→ Problem: Copy out every line of the material below, character for character, apart from the pictures.

==*==

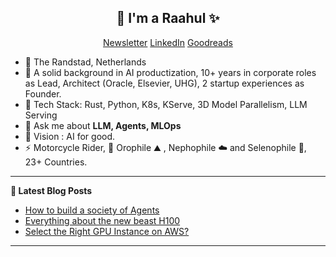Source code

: <h2 align="center">👋 I'm a Raahul ✨</h2>
<p align="center">
  <a href="https://https://musingsonai.substack.com">Newsletter</a> 
  <a href="https://www.linkedin.com/in/raahuldutta/">LinkedIn</a>
  <a href="https://www.goodreads.com/user/show/58410168-raahul-dutta">Goodreads</a>
</p>

- 📍 The Randstad, Netherlands
-  🔭 A solid background in AI productization, 10+ years in corporate roles as Lead, Architect (Oracle, Elsevier, UHG), 2 startup experiences as Founder.
-  📜 Tech Stack: Rust, Python, K8s, KServe, 3D Model Parallelism, LLM Serving
- 💬 Ask me about **LLM, Agents, MLOps**
- 🌌 Vision : AI for good.
- ⚡ Motorcycle Rider, 🌻 Orophile ⛰️ , Nephophile ☁️ and Selenophile 🌙, 23+ Countries.

-------

**📝 Latest Blog Posts**

<!-- BLOG-POST-LIST:START -->
- [How to build a society of Agents](https://musingsonai.substack.com/p/edition-33)
- [Everything about the new beast H100](https://musingsonai.substack.com/p/edition-13-everything-about-the-new)
- [Select the Right GPU Instance on AWS?](https://musingsonai.substack.com/p/edition-12-select-the-right-gpu-instance)
<!-- BLOG-POST-LIST:END -->

-------
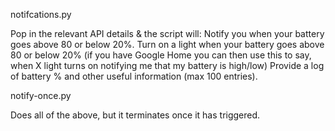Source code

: notifcations.py

Pop in the relevant API details & the script will:
Notify you when your battery goes above 80 or below 20%.
Turn on a light when your battery goes above 80 or below 20% (if you have Google Home you can then use this to say, when X light turns on notifying me that my battery is high/low)
Provide a log of battery % and other useful information (max 100 entries).

notify-once.py

Does all of the above, but it terminates once it has triggered.
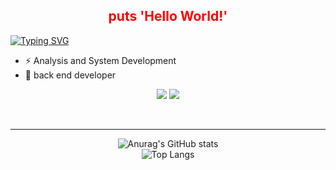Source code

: 
<div align="center">
	
## <h2 style="color:red"> puts 'Hello World!'</h2> 

</div> 

[![Typing SVG](https://readme-typing-svg.demolab.com?font=Fira+Code&size=16&letterSpacing=&pause=1000&color=2938F3&center=true&width=435&lines=%F0%9F%91%A9%E2%80%8D%F0%9F%92%BB+Back+End+Rails)](https://git.io/typing-svg)
 
- ⚡ Analysis and System Development
- 🌱 back end developer

<div align="center">
	
![](https://img.shields.io/badge/Ruby_on_Rails-CC0000?style=for-the-badge&logo=ruby-on-rails&logoColor=white) ![](https://img.shields.io/badge/PostgreSQL-316192?style=for-the-badge&logo=postgresql&logoColor=white)

</div>

<br><hr>
<div align="center">
	
![Anurag's GitHub stats](https://github-readme-stats.vercel.app/api?username=lariSevilha&show_icons=true&theme=radical) 
<br>
![Top Langs](https://github-readme-stats.vercel.app/api/top-langs/?username=lariSevilha&hide_progress=true) 

</div>
<!--
**LariSevilha/lariSevilha** is a ✨ _special_ ✨ repository because its `README.md` (this file) appears on your GitHub profile.

Here are some ideas to get you started:

- 🔭 I’m currently working on ...
- 👯 I’m looking to collaborate on ...
- 🤔 I’m looking for help with ...
- 💬 Ask me about ...
- 📫 How to reach me: ...
- 😄 Pronouns: ...
-->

==*==

→ Solution to this problem:
Source code

: <h2 align="center">👋 I'm a Raahul ✨</h2>
<p align="center">
  <a href="https://https://musingsonai.substack.com">Newsletter</a> 
  <a href="https://www.linkedin.com/in/raahuldutta/">LinkedIn</a>
  <a href="https://www.goodreads.com/user/show/58410168-raahul-dutta">Goodreads</a>
</p>

- 📍 The Randstad, Netherlands
-  🔭 A solid background in AI productization, 10+ years in corporate roles as Lead, Architect (Oracle, Elsevier, UHG), 2 startup experiences as Founder.
-  📜 Tech Stack: Rust, Python, K8s, KServe, 3D Model Parallelism, LLM Serving
- 💬 Ask me about **LLM, Agents, MLOps**
- 🌌 Vision : AI for good.
- ⚡ Motorcycle Rider, 🌻 Orophile ⛰️ , Nephophile ☁️ and Selenophile 🌙, 23+ Countries.

-------

**📝 Latest Blog Posts**

<!-- BLOG-POST-LIST:START -->
- [How to build a society of Agents](https://musingsonai.substack.com/p/edition-33)
- [Everything about the new beast H100](https://musingsonai.substack.com/p/edition-13-everything-about-the-new)
- [Select the Right GPU Instance on AWS?](https://musingsonai.substack.com/p/edition-12-select-the-right-gpu-instance)
<!-- BLOG-POST-LIST:END -->

-------
Source code

: notifcations.py

Pop in the relevant API details & the script will:
Notify you when your battery goes above 80 or below 20%.
Turn on a light when your battery goes above 80 or below 20% (if you have Google Home you can then use this to say, when X light turns on notifying me that my battery is high/low)
Provide a log of battery % and other useful information (max 100 entries).

notify-once.py

Does all of the above, but it terminates once it has triggered.
Source code

: 
<div align="center">
	
## <h2 style="color:red"> puts 'Hello World!'</h2> 

</div> 

[![Typing SVG](https://readme-typing-svg.demolab.com?font=Fira+Code&size=16&letterSpacing=&pause=1000&color=2938F3&center=true&width=435&lines=%F0%9F%91%A9%E2%80%8D%F0%9F%92%BB+Back+End+Rails)](https://git.io/typing-svg)
 
- ⚡ Analysis and System Development
- 🌱 back end developer

<div align="center">
	
![](https://img.shields.io/badge/Ruby_on_Rails-CC0000?style=for-the-badge&logo=ruby-on-rails&logoColor=white) ![](https://img.shields.io/badge/PostgreSQL-316192?style=for-the-badge&logo=postgresql&logoColor=white)

</div>

<br><hr>
<div align="center">
	
![Anurag's GitHub stats](https://github-readme-stats.vercel.app/api?username=lariSevilha&show_icons=true&theme=radical) 
<br>
![Top Langs](https://github-readme-stats.vercel.app/api/top-langs/?username=lariSevilha&hide_progress=true) 

</div>
<!--
**LariSevilha/lariSevilha** is a ✨ _special_ ✨ repository because its `README.md` (this file) appears on your GitHub profile.

Here are some ideas to get you started:

- 🔭 I’m currently working on ...
- 👯 I’m looking to collaborate on ...
- 🤔 I’m looking for help with ...
- 💬 Ask me about ...
- 📫 How to reach me: ...
- 😄 Pronouns: ...
-->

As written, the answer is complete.